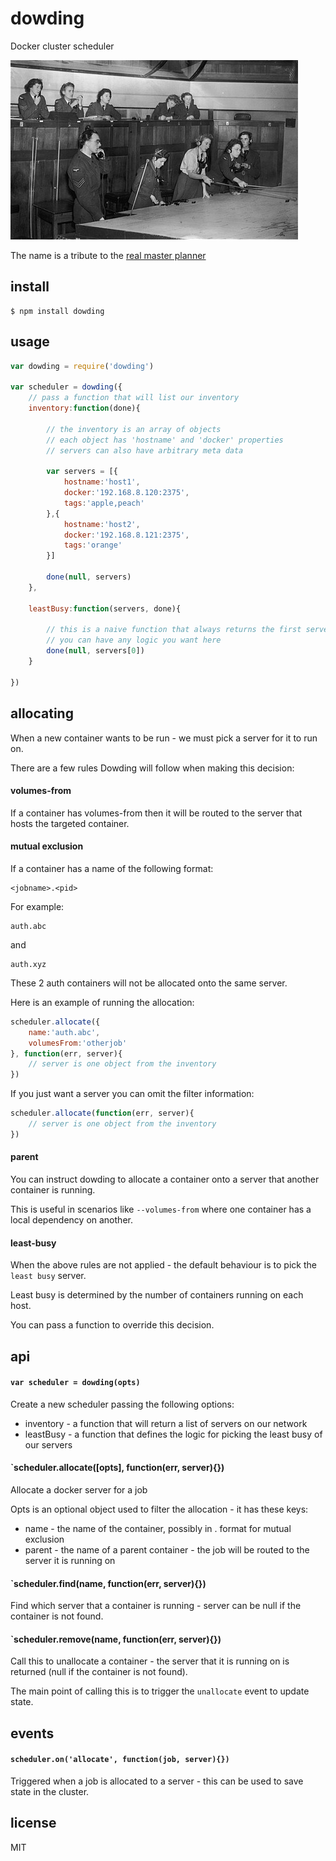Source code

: dowding
=======

Docker cluster scheduler

![Battle Of Britain Ops Room](https://github.com/binocarlos/dowding/raw/master/opsroom.jpg)

The name is a tribute to the [real master planner](http://en.wikipedia.org/wiki/Hugh_Dowding,_1st_Baron_Dowding)

## install

```
$ npm install dowding
```

## usage

```js
var dowding = require('dowding')

var scheduler = dowding({
	// pass a function that will list our inventory
	inventory:function(done){

		// the inventory is an array of objects
		// each object has 'hostname' and 'docker' properties
		// servers can also have arbitrary meta data

		var servers = [{
			hostname:'host1',
			docker:'192.168.8.120:2375',
			tags:'apple,peach'
		},{
			hostname:'host2',
			docker:'192.168.8.121:2375',
			tags:'orange'
		}]

		done(null, servers)
	},

	leastBusy:function(servers, done){

		// this is a naive function that always returns the first server
		// you can have any logic you want here
		done(null, servers[0])
	}

})
```

## allocating

When a new container wants to be run - we must pick a server for it to run on.

There are a few rules Dowding will follow when making this decision:

#### volumes-from

If a container has volumes-from then it will be routed to the server that hosts the targeted container.

#### mutual exclusion

If a container has a name of the following format:

```
<jobname>.<pid>
```

For example:

```
auth.abc
```

and

```
auth.xyz
```

These 2 auth containers will not be allocated onto the same server.

Here is an example of running the allocation:

```js
scheduler.allocate({
	name:'auth.abc',
	volumesFrom:'otherjob'
}, function(err, server){
	// server is one object from the inventory
})
```

If you just want a server you can omit the filter information:

```js
scheduler.allocate(function(err, server){
	// server is one object from the inventory
})
```

#### parent

You can instruct dowding to allocate a container onto a server that another container is running.

This is useful in scenarios like `--volumes-from` where one container has a local dependency on another.

#### least-busy

When the above rules are not applied - the default behaviour is to pick the `least busy` server.

Least busy is determined by the number of containers running on each host.

You can pass a function to override this decision.

## api

#### `var scheduler = dowding(opts)`

Create a new scheduler passing the following options:

 * inventory - a function that will return a list of servers on our network
 * leastBusy - a function that defines the logic for picking the least busy of our servers

#### `scheduler.allocate([opts], function(err, server){})

Allocate a docker server for a job

Opts is an optional object used to filter the allocation - it has these keys:

 * name - the name of the container, possibly in <job>.<pid> format for mutual exclusion
 * parent - the name of a parent container - the job will be routed to the server it is running on

#### `scheduler.find(name, function(err, server){})

Find which server that a container is running - server can be null if the container is not found.

#### `scheduler.remove(name, function(err, server){})

Call this to unallocate a container - the server that it is running on is returned (null if the container is not found).

The main point of calling this is to trigger the `unallocate` event to update state.

## events

#### `scheduler.on('allocate', function(job, server){})`

Triggered when a job is allocated to a server - this can be used to save state in the cluster.

## license

MIT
|---|
◆ Task instructions
Give every line of the records above again, exactly, and omit the pictures.

◆ Response
Source code

: dowding
=======

Docker cluster scheduler

![Battle Of Britain Ops Room](https://github.com/binocarlos/dowding/raw/master/opsroom.jpg)

The name is a tribute to the [real master planner](http://en.wikipedia.org/wiki/Hugh_Dowding,_1st_Baron_Dowding)

## install

```
$ npm install dowding
```

## usage

```js
var dowding = require('dowding')

var scheduler = dowding({
	// pass a function that will list our inventory
	inventory:function(done){

		// the inventory is an array of objects
		// each object has 'hostname' and 'docker' properties
		// servers can also have arbitrary meta data

		var servers = [{
			hostname:'host1',
			docker:'192.168.8.120:2375',
			tags:'apple,peach'
		},{
			hostname:'host2',
			docker:'192.168.8.121:2375',
			tags:'orange'
		}]

		done(null, servers)
	},

	leastBusy:function(servers, done){

		// this is a naive function that always returns the first server
		// you can have any logic you want here
		done(null, servers[0])
	}

})
```

## allocating

When a new container wants to be run - we must pick a server for it to run on.

There are a few rules Dowding will follow when making this decision:

#### volumes-from

If a container has volumes-from then it will be routed to the server that hosts the targeted container.

#### mutual exclusion

If a container has a name of the following format:

```
<jobname>.<pid>
```

For example:

```
auth.abc
```

and

```
auth.xyz
```

These 2 auth containers will not be allocated onto the same server.

Here is an example of running the allocation:

```js
scheduler.allocate({
	name:'auth.abc',
	volumesFrom:'otherjob'
}, function(err, server){
	// server is one object from the inventory
})
```

If you just want a server you can omit the filter information:

```js
scheduler.allocate(function(err, server){
	// server is one object from the inventory
})
```

#### parent

You can instruct dowding to allocate a container onto a server that another container is running.

This is useful in scenarios like `--volumes-from` where one container has a local dependency on another.

#### least-busy

When the above rules are not applied - the default behaviour is to pick the `least busy` server.

Least busy is determined by the number of containers running on each host.

You can pass a function to override this decision.

## api

#### `var scheduler = dowding(opts)`

Create a new scheduler passing the following options:

 * inventory - a function that will return a list of servers on our network
 * leastBusy - a function that defines the logic for picking the least busy of our servers

#### `scheduler.allocate([opts], function(err, server){})

Allocate a docker server for a job

Opts is an optional object used to filter the allocation - it has these keys:

 * name - the name of the container, possibly in <job>.<pid> format for mutual exclusion
 * parent - the name of a parent container - the job will be routed to the server it is running on

#### `scheduler.find(name, function(err, server){})

Find which server that a container is running - server can be null if the container is not found.

#### `scheduler.remove(name, function(err, server){})

Call this to unallocate a container - the server that it is running on is returned (null if the container is not found).

The main point of calling this is to trigger the `unallocate` event to update state.

## events

#### `scheduler.on('allocate', function(job, server){})`

Triggered when a job is allocated to a server - this can be used to save state in the cluster.

## license

MIT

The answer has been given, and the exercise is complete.